**Work request**: Within the listing below, please show every line carrying the string "propertyName".

**Data extracts**:
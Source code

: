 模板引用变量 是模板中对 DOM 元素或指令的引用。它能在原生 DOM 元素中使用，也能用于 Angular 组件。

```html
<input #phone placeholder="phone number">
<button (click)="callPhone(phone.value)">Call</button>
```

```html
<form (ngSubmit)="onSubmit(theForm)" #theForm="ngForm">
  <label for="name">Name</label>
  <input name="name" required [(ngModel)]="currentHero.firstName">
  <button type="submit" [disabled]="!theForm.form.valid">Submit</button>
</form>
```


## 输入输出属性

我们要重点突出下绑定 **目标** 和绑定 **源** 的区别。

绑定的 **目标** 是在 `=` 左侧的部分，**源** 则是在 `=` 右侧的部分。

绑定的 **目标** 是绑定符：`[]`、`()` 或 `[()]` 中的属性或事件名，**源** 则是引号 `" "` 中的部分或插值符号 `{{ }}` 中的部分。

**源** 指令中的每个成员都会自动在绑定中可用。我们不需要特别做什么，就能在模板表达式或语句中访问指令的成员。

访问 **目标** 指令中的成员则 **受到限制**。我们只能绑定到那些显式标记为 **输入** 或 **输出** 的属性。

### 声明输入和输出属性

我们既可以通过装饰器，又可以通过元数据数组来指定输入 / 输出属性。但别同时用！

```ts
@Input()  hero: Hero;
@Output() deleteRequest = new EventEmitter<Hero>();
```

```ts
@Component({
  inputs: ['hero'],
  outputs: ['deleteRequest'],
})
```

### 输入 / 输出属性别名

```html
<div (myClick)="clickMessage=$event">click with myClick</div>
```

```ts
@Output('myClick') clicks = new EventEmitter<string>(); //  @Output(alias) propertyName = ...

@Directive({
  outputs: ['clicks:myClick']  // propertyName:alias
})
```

**Expected output**:
@Output('myClick') clicks = new EventEmitter<string>(); //  @Output(alias) propertyName = ...
  outputs: ['clicks:myClick']  // propertyName:alias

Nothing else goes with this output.